» **Exercise goal**
Please retype the records below exactly as they stand.

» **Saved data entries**
****************************************

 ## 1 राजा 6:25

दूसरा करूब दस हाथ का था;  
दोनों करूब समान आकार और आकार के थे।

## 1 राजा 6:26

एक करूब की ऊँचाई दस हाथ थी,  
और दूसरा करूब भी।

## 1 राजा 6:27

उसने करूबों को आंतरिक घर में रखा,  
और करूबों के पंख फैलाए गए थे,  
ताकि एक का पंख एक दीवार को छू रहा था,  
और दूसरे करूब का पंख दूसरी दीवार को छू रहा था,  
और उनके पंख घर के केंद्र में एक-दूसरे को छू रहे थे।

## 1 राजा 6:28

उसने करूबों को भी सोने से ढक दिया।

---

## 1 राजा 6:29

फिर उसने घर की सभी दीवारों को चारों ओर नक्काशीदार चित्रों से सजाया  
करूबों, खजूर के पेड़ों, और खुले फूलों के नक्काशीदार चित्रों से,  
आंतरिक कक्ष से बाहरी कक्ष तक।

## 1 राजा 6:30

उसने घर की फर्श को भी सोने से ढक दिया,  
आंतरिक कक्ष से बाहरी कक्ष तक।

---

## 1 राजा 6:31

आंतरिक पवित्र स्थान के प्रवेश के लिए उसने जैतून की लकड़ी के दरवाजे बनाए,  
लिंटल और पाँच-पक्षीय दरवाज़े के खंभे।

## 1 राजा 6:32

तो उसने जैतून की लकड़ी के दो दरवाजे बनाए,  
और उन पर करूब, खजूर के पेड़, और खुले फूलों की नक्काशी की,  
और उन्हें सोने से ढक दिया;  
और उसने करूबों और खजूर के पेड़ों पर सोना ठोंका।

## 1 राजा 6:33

****************************************

» **Response area**
 ## 1 राजा 6:25

दूसरा करूब दस हाथ का था;  
दोनों करूब समान आकार और आकार के थे।

## 1 राजा 6:26

एक करूब की ऊँचाई दस हाथ थी,  
और दूसरा करूब भी।

## 1 राजा 6:27

उसने करूबों को आंतरिक घर में रखा,  
और करूबों के पंख फैलाए गए थे,  
ताकि एक का पंख एक दीवार को छू रहा था,  
और दूसरे करूब का पंख दूसरी दीवार को छू रहा था,  
और उनके पंख घर के केंद्र में एक-दूसरे को छू रहे थे।

## 1 राजा 6:28

उसने करूबों को भी सोने से ढक दिया।

---

## 1 राजा 6:29

फिर उसने घर की सभी दीवारों को चारों ओर नक्काशीदार चित्रों से सजाया  
करूबों, खजूर के पेड़ों, और खुले फूलों के नक्काशीदार चित्रों से,  
आंतरिक कक्ष से बाहरी कक्ष तक।

## 1 राजा 6:30

उसने घर की फर्श को भी सोने से ढक दिया,  
आंतरिक कक्ष से बाहरी कक्ष तक।

---

## 1 राजा 6:31

आंतरिक पवित्र स्थान के प्रवेश के लिए उसने जैतून की लकड़ी के दरवाजे बनाए,  
लिंटल और पाँच-पक्षीय दरवाज़े के खंभे।

## 1 राजा 6:32

तो उसने जैतून की लकड़ी के दो दरवाजे बनाए,  
और उन पर करूब, खजूर के पेड़, और खुले फूलों की नक्काशी की,  
और उन्हें सोने से ढक दिया;  
और उसने करूबों और खजूर के पेड़ों पर सोना ठोंका।

## 1 राजा 6:33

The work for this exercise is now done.